- _THE PROBLEM_:
If a line in the entries below includes "issues", show that line.
==== DATASET RECORDS ====
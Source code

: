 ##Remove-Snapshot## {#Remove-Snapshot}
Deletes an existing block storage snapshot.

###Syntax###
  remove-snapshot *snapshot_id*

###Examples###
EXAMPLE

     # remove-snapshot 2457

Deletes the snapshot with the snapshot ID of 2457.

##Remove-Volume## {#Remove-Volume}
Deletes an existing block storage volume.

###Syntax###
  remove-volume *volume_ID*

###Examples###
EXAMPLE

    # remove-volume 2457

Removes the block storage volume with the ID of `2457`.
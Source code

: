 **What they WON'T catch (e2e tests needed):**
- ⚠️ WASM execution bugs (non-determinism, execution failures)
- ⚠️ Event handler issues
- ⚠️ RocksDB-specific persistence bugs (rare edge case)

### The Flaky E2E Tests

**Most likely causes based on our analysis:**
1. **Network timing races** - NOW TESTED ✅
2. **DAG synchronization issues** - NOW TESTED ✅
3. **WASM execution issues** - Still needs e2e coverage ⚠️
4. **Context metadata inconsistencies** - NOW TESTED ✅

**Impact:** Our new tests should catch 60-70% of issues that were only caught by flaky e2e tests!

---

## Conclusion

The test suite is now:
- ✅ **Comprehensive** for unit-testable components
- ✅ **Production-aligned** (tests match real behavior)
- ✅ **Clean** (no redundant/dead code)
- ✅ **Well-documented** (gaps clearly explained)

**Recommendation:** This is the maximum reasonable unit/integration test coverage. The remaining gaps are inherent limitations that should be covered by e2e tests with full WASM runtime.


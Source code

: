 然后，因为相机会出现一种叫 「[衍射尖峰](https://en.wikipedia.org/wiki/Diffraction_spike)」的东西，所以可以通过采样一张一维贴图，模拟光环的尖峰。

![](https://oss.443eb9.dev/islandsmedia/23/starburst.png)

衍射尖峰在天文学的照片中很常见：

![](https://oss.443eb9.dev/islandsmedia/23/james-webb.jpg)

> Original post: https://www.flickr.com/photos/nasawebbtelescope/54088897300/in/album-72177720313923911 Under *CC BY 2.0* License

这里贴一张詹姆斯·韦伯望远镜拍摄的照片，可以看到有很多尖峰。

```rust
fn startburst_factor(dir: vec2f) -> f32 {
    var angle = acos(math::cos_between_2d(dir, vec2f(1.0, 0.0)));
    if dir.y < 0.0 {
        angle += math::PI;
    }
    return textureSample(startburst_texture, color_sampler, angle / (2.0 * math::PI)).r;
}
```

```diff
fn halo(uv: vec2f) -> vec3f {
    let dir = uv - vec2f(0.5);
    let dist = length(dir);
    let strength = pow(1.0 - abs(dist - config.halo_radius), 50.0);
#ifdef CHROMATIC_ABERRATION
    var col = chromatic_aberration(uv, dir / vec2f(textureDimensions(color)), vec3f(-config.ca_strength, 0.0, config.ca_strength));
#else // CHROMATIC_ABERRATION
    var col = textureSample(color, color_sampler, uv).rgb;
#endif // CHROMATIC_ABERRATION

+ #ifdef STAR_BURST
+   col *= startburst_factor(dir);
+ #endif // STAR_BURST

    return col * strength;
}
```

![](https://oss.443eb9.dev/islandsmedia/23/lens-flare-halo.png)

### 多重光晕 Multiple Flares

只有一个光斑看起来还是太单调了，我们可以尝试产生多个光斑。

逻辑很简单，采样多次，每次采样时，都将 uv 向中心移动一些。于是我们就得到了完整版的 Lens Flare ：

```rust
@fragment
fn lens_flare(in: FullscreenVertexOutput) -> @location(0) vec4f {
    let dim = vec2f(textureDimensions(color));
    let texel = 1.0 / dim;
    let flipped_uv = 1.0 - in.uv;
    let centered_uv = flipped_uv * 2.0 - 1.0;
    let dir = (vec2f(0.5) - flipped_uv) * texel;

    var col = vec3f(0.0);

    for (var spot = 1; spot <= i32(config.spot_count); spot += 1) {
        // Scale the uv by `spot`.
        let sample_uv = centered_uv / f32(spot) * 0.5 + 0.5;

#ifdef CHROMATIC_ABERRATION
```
====
==== DATASET RECORDS ====
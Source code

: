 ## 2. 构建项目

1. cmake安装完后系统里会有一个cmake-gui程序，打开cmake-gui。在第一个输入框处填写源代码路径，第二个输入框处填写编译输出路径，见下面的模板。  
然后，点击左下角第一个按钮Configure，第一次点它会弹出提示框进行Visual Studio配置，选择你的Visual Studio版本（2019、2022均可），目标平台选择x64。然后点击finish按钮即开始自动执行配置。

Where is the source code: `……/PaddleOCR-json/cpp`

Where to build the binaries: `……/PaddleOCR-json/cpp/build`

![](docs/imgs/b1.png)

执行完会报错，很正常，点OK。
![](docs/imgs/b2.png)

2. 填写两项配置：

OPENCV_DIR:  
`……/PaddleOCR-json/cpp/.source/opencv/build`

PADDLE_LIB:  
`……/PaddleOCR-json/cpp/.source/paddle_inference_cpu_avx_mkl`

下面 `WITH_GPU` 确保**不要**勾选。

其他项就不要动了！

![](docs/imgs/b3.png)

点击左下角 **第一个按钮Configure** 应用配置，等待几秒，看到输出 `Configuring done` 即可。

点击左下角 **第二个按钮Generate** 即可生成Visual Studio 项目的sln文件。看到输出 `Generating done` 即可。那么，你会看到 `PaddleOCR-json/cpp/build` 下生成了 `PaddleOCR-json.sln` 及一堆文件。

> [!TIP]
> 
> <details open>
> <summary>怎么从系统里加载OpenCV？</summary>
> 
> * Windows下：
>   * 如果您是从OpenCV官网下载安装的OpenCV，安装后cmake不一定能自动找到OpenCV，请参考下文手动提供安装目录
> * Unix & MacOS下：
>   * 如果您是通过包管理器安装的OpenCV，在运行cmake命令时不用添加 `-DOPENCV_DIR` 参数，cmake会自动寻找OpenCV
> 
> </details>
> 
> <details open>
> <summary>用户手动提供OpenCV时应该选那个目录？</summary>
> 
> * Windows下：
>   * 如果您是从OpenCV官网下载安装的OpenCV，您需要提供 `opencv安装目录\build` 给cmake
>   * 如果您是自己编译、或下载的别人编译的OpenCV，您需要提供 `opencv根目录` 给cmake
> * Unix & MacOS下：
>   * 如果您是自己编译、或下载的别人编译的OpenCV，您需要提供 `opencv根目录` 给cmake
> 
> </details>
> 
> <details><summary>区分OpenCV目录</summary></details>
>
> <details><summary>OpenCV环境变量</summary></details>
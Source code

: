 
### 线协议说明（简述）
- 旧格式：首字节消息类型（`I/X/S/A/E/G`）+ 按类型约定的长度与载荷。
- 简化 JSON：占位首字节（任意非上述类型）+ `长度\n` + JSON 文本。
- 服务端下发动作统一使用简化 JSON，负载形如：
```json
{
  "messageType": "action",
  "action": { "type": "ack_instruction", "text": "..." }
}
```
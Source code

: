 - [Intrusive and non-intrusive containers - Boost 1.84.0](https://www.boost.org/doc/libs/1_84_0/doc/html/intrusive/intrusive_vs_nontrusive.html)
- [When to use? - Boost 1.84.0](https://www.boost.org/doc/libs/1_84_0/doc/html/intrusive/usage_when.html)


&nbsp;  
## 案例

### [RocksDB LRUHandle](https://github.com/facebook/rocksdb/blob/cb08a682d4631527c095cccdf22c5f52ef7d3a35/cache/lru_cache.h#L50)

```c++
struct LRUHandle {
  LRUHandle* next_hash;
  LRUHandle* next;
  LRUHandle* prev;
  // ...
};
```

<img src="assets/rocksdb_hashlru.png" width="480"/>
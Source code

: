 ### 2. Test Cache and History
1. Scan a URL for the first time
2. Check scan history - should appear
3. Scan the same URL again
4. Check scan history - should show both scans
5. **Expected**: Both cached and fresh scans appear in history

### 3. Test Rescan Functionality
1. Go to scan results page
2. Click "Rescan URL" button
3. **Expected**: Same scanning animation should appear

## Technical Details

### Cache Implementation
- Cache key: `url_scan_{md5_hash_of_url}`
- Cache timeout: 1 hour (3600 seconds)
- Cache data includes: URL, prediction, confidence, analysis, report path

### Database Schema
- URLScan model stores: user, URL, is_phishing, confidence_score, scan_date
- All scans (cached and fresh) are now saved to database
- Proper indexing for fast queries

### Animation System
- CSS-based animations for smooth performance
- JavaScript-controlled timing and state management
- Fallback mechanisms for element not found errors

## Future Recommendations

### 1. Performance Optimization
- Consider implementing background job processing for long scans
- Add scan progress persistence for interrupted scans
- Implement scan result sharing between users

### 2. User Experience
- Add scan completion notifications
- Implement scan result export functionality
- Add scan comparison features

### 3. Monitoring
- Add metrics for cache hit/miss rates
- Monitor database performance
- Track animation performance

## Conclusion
====
- _TASK ANSWER_:
- ⚠️ Event handler issues
2. **DAG synchronization issues** - NOW TESTED ✅
3. **WASM execution issues** - Still needs e2e coverage ⚠️
**Impact:** Our new tests should catch 60-70% of issues that were only caught by flaky e2e tests!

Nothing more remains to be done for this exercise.